◆ **Task instructions**
Output every entry below exactly, without its pictures.

Stored data entries
--- START ---
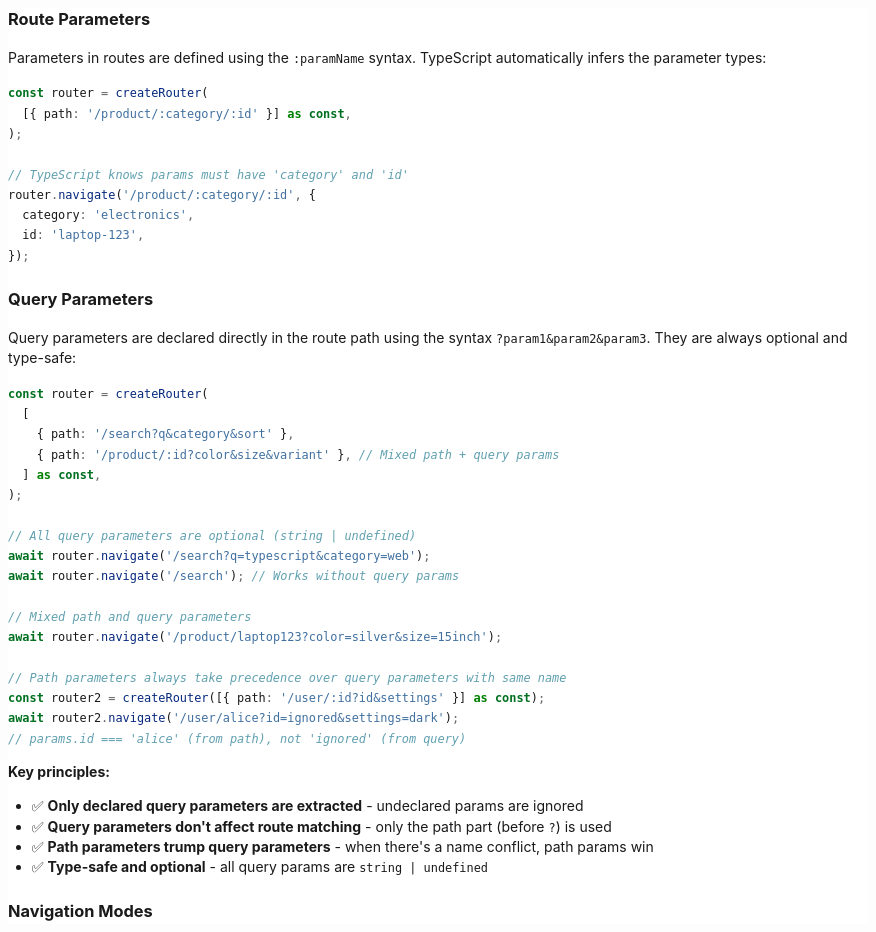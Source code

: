 ### Route Parameters

Parameters in routes are defined using the `:paramName` syntax. TypeScript
automatically infers the parameter types:

```typescript
const router = createRouter(
  [{ path: '/product/:category/:id' }] as const,
);

// TypeScript knows params must have 'category' and 'id'
router.navigate('/product/:category/:id', {
  category: 'electronics',
  id: 'laptop-123',
});
```

### Query Parameters

Query parameters are declared directly in the route path using the syntax
`?param1&param2&param3`. They are always optional and type-safe:

```typescript
const router = createRouter(
  [
    { path: '/search?q&category&sort' },
    { path: '/product/:id?color&size&variant' }, // Mixed path + query params
  ] as const,
);

// All query parameters are optional (string | undefined)
await router.navigate('/search?q=typescript&category=web');
await router.navigate('/search'); // Works without query params

// Mixed path and query parameters
await router.navigate('/product/laptop123?color=silver&size=15inch');

// Path parameters always take precedence over query parameters with same name
const router2 = createRouter([{ path: '/user/:id?id&settings' }] as const);
await router2.navigate('/user/alice?id=ignored&settings=dark');
// params.id === 'alice' (from path), not 'ignored' (from query)
```

**Key principles:**

- ✅ **Only declared query parameters are extracted** - undeclared params are
  ignored
- ✅ **Query parameters don't affect route matching** - only the path part
  (before `?`) is used
- ✅ **Path parameters trump query parameters** - when there's a name conflict,
  path params win
- ✅ **Type-safe and optional** - all query params are `string | undefined`

### Navigation Modes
--- END ---
◆ **Problem solution**
Source code

: ### Route Parameters

Parameters in routes are defined using the `:paramName` syntax. TypeScript
automatically infers the parameter types:

```typescript
const router = createRouter(
  [{ path: '/product/:category/:id' }] as const,
);

// TypeScript knows params must have 'category' and 'id'
router.navigate('/product/:category/:id', {
  category: 'electronics',
  id: 'laptop-123',
});
```

### Query Parameters

Query parameters are declared directly in the route path using the syntax
`?param1&param2&param3`. They are always optional and type-safe:

```typescript
const router = createRouter(
  [
    { path: '/search?q&category&sort' },
    { path: '/product/:id?color&size&variant' }, // Mixed path + query params
  ] as const,
);

// All query parameters are optional (string | undefined)
await router.navigate('/search?q=typescript&category=web');
await router.navigate('/search'); // Works without query params

// Mixed path and query parameters
await router.navigate('/product/laptop123?color=silver&size=15inch');

// Path parameters always take precedence over query parameters with same name
const router2 = createRouter([{ path: '/user/:id?id&settings' }] as const);
await router2.navigate('/user/alice?id=ignored&settings=dark');
// params.id === 'alice' (from path), not 'ignored' (from query)
```

**Key principles:**

- ✅ **Only declared query parameters are extracted** - undeclared params are
  ignored
- ✅ **Query parameters don't affect route matching** - only the path part
  (before `?`) is used
- ✅ **Path parameters trump query parameters** - when there's a name conflict,
  path params win
- ✅ **Type-safe and optional** - all query params are `string | undefined`

### Navigation Modes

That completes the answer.